Antes de a campanha começar, o Conselho de Guardiões, que supervisiona os processos eleitorais e legislativos, vetou candidatos mais críticos ao regime e ao governo. A medida atingiu principalmente a facção reformista do regime, que defende mudanças em alguns aspectos da Constituição e optou por boicotar o pleito. Dois de seus principais expoentes, Mir Hossein Mousavi e Mehdi Karrubi, ambos derrotados por Ahmadinejad na eleição presidencial de 2009 — sob denúncias de fraude generalizada —, estão sob prisão domiciliar. Outra razão para um alto índice de abstenção é que os iranianos estão mais preocupados com a economia do que com os rumos políticos do país.

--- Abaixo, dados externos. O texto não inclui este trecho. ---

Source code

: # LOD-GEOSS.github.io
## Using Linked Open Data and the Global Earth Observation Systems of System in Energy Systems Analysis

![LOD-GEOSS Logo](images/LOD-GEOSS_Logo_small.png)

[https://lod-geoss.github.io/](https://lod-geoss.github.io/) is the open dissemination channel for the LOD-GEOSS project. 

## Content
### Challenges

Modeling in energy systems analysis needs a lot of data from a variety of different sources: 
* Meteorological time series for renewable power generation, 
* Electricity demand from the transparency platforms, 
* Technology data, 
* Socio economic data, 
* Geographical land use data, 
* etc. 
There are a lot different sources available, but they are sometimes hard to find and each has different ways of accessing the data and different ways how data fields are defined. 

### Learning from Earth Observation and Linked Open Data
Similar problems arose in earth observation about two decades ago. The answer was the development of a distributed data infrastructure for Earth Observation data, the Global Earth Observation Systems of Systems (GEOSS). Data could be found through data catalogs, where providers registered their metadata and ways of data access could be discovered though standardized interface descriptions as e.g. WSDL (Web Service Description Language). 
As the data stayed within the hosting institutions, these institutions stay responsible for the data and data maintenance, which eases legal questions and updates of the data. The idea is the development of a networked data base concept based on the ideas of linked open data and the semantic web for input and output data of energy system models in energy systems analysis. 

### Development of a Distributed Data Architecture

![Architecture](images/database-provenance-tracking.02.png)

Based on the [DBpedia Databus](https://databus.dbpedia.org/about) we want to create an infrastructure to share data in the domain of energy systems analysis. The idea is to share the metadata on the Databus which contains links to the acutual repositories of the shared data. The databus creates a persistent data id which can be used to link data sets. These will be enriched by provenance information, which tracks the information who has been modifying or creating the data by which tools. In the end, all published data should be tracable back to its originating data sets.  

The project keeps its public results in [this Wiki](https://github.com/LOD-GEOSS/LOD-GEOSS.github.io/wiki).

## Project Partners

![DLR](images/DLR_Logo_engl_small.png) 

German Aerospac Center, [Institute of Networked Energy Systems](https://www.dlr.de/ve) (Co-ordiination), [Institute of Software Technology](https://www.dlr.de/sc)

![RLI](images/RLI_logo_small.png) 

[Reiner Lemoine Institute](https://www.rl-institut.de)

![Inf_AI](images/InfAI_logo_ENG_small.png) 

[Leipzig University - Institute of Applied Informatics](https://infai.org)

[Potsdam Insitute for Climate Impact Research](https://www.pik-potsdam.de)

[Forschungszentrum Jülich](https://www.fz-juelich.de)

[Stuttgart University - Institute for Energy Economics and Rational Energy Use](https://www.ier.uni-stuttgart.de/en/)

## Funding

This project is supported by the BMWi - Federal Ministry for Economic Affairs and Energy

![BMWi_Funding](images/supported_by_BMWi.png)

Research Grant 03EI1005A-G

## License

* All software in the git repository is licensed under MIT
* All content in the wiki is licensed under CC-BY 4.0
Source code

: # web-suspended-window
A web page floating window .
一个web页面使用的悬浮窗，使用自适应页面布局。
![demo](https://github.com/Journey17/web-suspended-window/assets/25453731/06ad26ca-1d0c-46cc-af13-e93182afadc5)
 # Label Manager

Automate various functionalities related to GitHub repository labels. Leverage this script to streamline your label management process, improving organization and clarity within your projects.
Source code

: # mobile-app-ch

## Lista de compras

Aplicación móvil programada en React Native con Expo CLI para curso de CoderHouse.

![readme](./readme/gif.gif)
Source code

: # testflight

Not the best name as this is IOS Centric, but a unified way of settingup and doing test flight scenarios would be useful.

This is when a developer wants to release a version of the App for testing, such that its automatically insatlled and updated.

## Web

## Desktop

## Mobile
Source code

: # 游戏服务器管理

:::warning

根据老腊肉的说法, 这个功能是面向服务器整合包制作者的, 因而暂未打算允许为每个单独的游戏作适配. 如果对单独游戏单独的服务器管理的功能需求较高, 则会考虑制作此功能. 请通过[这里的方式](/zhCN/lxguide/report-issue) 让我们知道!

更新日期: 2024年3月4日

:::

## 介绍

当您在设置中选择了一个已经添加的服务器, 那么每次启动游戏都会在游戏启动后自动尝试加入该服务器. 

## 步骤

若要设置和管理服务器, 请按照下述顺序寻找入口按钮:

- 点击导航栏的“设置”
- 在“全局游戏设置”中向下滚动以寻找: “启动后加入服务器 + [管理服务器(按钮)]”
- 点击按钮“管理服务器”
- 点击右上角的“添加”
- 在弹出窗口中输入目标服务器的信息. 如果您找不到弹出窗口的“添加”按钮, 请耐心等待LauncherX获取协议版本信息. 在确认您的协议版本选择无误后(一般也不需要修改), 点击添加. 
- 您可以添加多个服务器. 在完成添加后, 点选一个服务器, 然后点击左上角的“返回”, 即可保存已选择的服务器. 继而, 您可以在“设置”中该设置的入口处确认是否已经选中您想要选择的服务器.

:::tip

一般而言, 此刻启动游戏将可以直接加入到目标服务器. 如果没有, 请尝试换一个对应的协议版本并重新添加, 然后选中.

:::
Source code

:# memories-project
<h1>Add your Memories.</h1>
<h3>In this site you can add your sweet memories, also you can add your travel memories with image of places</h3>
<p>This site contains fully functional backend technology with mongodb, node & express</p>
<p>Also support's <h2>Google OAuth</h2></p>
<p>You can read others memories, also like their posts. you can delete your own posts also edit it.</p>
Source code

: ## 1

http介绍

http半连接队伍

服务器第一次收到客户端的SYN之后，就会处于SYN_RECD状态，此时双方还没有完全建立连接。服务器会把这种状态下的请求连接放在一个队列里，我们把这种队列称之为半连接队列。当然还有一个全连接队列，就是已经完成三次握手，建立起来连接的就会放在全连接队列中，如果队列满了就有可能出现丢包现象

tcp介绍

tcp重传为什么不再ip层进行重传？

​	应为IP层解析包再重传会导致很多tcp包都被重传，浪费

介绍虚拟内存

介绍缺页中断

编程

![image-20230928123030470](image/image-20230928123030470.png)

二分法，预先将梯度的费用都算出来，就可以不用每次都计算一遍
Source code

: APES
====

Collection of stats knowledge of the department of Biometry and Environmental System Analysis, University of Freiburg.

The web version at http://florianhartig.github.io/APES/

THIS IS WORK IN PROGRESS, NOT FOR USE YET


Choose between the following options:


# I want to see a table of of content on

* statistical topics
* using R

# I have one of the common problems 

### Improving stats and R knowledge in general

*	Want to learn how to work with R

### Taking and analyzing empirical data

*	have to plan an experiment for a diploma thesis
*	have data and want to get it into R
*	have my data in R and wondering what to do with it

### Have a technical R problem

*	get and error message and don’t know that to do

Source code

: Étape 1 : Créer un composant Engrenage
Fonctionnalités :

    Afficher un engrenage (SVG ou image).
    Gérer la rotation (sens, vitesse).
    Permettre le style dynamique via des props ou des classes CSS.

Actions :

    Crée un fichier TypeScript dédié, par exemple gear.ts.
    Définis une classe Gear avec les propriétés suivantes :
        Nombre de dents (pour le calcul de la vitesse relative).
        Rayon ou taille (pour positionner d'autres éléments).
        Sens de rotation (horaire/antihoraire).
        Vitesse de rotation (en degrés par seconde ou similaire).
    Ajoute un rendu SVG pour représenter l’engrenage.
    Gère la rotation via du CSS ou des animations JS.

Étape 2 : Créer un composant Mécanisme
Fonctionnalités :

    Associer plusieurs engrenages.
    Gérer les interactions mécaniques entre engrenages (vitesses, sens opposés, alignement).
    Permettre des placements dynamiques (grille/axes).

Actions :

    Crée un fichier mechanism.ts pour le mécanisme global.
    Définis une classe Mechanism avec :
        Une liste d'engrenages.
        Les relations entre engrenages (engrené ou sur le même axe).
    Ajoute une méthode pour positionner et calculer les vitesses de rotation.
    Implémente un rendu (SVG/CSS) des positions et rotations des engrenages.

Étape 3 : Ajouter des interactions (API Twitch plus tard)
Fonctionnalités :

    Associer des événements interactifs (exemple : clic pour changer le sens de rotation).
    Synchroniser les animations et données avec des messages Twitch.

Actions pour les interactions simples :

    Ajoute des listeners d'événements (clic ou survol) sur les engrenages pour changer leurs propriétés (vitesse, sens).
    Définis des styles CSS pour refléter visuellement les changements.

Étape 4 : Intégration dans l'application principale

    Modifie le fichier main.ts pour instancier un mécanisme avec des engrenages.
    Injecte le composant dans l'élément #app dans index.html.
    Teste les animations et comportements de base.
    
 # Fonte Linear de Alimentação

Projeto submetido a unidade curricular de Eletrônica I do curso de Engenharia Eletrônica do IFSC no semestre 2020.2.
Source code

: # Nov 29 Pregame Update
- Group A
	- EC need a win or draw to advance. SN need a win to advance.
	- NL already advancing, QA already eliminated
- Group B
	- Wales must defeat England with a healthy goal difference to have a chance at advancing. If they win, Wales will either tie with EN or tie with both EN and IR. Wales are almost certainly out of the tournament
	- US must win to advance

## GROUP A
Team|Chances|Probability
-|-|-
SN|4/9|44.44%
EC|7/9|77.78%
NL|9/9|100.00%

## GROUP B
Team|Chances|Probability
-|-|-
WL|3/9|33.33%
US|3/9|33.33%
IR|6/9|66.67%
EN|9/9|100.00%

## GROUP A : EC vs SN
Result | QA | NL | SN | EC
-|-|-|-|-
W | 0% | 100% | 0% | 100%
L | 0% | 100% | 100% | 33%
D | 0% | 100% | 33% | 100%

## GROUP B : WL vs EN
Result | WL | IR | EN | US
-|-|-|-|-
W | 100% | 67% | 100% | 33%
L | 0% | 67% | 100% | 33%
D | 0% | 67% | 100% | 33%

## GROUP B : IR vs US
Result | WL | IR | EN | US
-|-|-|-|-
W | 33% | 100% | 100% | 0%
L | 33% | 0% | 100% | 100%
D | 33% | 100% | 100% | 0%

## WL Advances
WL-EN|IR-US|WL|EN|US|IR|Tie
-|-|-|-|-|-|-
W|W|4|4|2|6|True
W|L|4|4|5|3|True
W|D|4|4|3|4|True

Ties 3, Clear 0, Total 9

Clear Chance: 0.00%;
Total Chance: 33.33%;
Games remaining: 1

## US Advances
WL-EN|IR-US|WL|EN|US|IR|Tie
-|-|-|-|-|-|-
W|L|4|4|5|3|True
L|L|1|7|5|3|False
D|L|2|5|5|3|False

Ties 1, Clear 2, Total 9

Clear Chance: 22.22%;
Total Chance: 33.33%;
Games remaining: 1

Convocação É possível, no entanto, que o governo acabe pressionando os cidadãos a votarem. "Acho que o líder supremo e muitos conservadores da Guarda Revolucionária instaram a população a ir às urnas", opina a iraniana Haleh Esfandiari, radicada nos EUA e diretora do programa para o Oriente Médio no Woodrow Wilson International Center for Scholars. Na quarta-feira, o ministro do Interior iraniano, Mostafa Najar, afirmou à imprensa que as eleições parlamentares seriam "gloriosas", com alto comparecimento da população. Para Haleh Esfandiari, mesmo que isso não ocorra, o regime islâmico vai mascarar dados para dizer que a eleição foi um sucesso. "Se eles precisarem, vão aumentar os números e divulgar que 60% dos eleitores participaram", disse ela, em entrevista ao Correio. O novo parlamento deve assumir após 21 de março, quando se comemora o ano-novo persa.